5. Because we're dealing with Kerberos here, we need to make a JAAS file in order to set up the security context for the schema registry to run under. Create this file as /etc/schema-registry/jaas-kafka.conf . Insert this text into this file:

KafkaClient {
com.sun.security.auth.module.Krb5LoginModule required
useKeyTab=true
keyTab="/etc/schema-registry/kafka.keytab"
storeKey=true
useTicketCache=false
principal="<kafka principal>";

};

For more insight into the JAAS options for schema registry you can visit that page here.

6. You'll notice in the JAAS configuration we have a setting for KeyTab. In order for us to use a keytab to authenticate the schema registry with Keberos, we need to poach a kafka keytab from a running process and copy it to the path specified in the configuration. You can find a keytab either on a node running the Kafka gateway, or on the node running the Kafka Broker. These can be found in a directory similar to: /run/cloudera-scm-agent/process/<process>-kafka-KAFKA_BROKER/kafka.keytab . Then copy it over to /etc/schema-registry on the node running the schema registry.

To test to make sure your keytab will work you can try to kinit with it first:

kinit -kt /etc/schema-registry/kafka.keytab <kafka principal>

7. The next step is to configure the schema_registry.properties. There are a number of configurations for this file which can be found here. The bare bones needed to have schema registry with Kafka on a kerberized cluster looks like:

listeners=http://<schema registry server>:8081
kafkastore.connection.url=<zookeeper server 1>:2181, <zookeeper server 2>:2181, <zookeeper server 3>:2181
host.name=<schema registry server>
kafkastore.security.protocol=SASL_PLAINTEXT
kafkastore.bootstrap.servers=SASL_PLAINTEXT://<kafka broker>.scripps.org:9092
kafkastore.sasl.kerberos.service.name=kafka
kafkastore.topic=_schemas

debug=true

This assumes you have SASL enabled for your Kafka/Zookeeper connection:

Figure 2. Kafka Configuration

8. Set the JAAS environment variable :

export SCHEMA_REGISTRY_OPTS="-Djava.security.auth.login.config=/etc/schema-registry/jaas-kafka.conf"

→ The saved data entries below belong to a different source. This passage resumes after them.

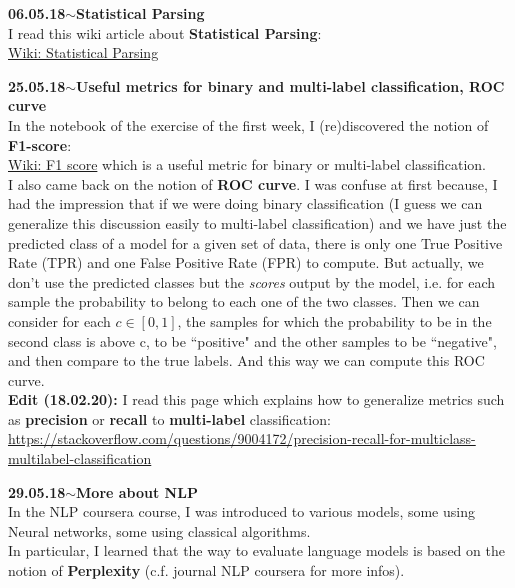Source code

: \documentclass[11pt,a4paper]{article}
\newenvironment{loggentry}[2]%
{\noindent\textbf{#1}\hspace{1cm}$\mathbf{\sim}$\text{ }\textbf{#2}\\}{\vspace{0.5cm}}
\begin{document}
\begin{loggentry}{06.05.18}{Statistical Parsing}
I read this wiki article about \textbf{Statistical Parsing}:\\
\href{https://en.wikipedia.org/wiki/Statistical_parsing}{Wiki: Statistical Parsing}\\
\end{loggentry}

\begin{loggentry}{25.05.18}{Useful metrics for binary and multi-label classification, ROC curve}
In the notebook of the exercise of the first week, I (re)discovered the notion of \textbf{F1-score}:\\
\href{https://en.wikipedia.org/wiki/F1_score}{Wiki: F1 score}
which is a useful metric for binary or multi-label classification.\\
I also came back on the notion of \textbf{ROC curve}. I was confuse at first because, I had the impression that if we were doing binary classification (I guess we can generalize this discussion easily to multi-label classification) and we have just the predicted class of a model for a given set of data, there is only one True Positive Rate (TPR) and one False Positive Rate (FPR) to compute. But actually, we don't use the predicted classes but the \textit{scores} output by the model, i.e. for each sample the probability to belong to each one of the two classes. Then we can consider for each $c\in [0,1]$, the samples for which the probability to be in the second class is above c, to be ``positive" and the other samples to be ``negative", and then compare to the true labels. And this way we can compute this ROC curve.\\
\textbf{Edit (18.02.20):} I read this page which explains how to generalize metrics such as \textbf{precision} or \textbf{recall} to \textbf{multi-label} classification:\\
\url{https://stackoverflow.com/questions/9004172/precision-recall-for-multiclass-multilabel-classification}
\end{loggentry}

\begin{loggentry}{29.05.18}{More about NLP}
In the NLP coursera course, I was introduced to various models, some using Neural networks, some using classical algorithms.\\
In particular, I learned that the way to evaluate language models is based on the notion of \textbf{Perplexity} (c.f. journal NLP coursera for more infos).
\end{loggentry}
\end{document}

9. Start the schema registry service

/usr/bin/schema-registry-start /etc/schema-registry/schema-registry.properties &

You should see something like this:

[2018-05-14 13:03:01,863] INFO Logging initialized @418ms (org.eclipse.jetty.util.log:186)
[2018-05-14 13:03:02,254] INFO Initializing KafkaStore with broker endpoints: SASL_PLAINTEXT://<Kafka Broker>:9092 (io.confluent.kafka.schemaregistry.storage.KafkaStore:103)
[2018-05-14 13:03:02,727] INFO Creating schemas topic _schemas (io.confluent.kafka.schemaregistry.storage.KafkaStore:186)
[2018-05-14 13:03:02,970] INFO Initialized last consumed offset to -1 (io.confluent.kafka.schemaregistry.storage.KafkaStoreReaderThread:138)
[2018-05-14 13:03:02,975] INFO [kafka-store-reader-thread-_schemas]: Starting (io.confluent.kafka.schemaregistry.storage.KafkaStoreReaderThread:66)
[2018-05-14 13:03:03,161] INFO Wait to catch up until the offset of the last message at 0 (io.confluent.kafka.schemaregistry.storage.KafkaStore:277)
[2018-05-14 13:03:03,208] INFO Joining schema registry with Zookeeper-based coordination (io.confluent.kafka.schemaregistry.storage.KafkaSchemaRegistry:212)
[2018-05-14 13:03:03,388] INFO Created schema registry namespace <Zookeeper Server>:2181/schema_registry (io.confluent.kafka.schemaregistry.masterelector.zookeeper.ZookeeperMasterElector:161)
[2018-05-14 13:03:03,410] INFO Successfully elected the new master: {"host":"<Schema Registry Server>","port":8081,"master_eligibility":true,"scheme":"http","version":1} (io.confluent.kafka.schemaregistry.masterelector.zookeeper.ZookeeperMasterElector:102)
[2018-05-14 13:03:03,428] INFO Successfully elected the new master: {"host":"<Schema Registry Server>","port":8081,"master_eligibility":true,"scheme":"http","version":1} (io.confluent.kafka.schemaregistry.masterelector.zookeeper.ZookeeperMasterElector:102)
[2018-05-14 13:03:03,434] INFO Wait to catch up until the offset of the last message at 1 (io.confluent.kafka.schemaregistry.storage.KafkaStore:277)
[2018-05-14 13:03:03,515] INFO Adding listener: http://<Schema Registry Server>:8081 (io.confluent.rest.Application:190)
[2018-05-14 13:03:03,581] INFO jetty-9.2.24.v20180105 (org.eclipse.jetty.server.Server:327)
[2018-05-14 13:03:04,257] INFO HV000001: Hibernate Validator 5.1.3.Final (org.hibernate.validator.internal.util.Version:27)
[2018-05-14 13:03:04,437] INFO Started o.e.j.s.ServletContextHandler@5c530d1e{/,null,AVAILABLE} (org.eclipse.jetty.server.handler.ContextHandler:744)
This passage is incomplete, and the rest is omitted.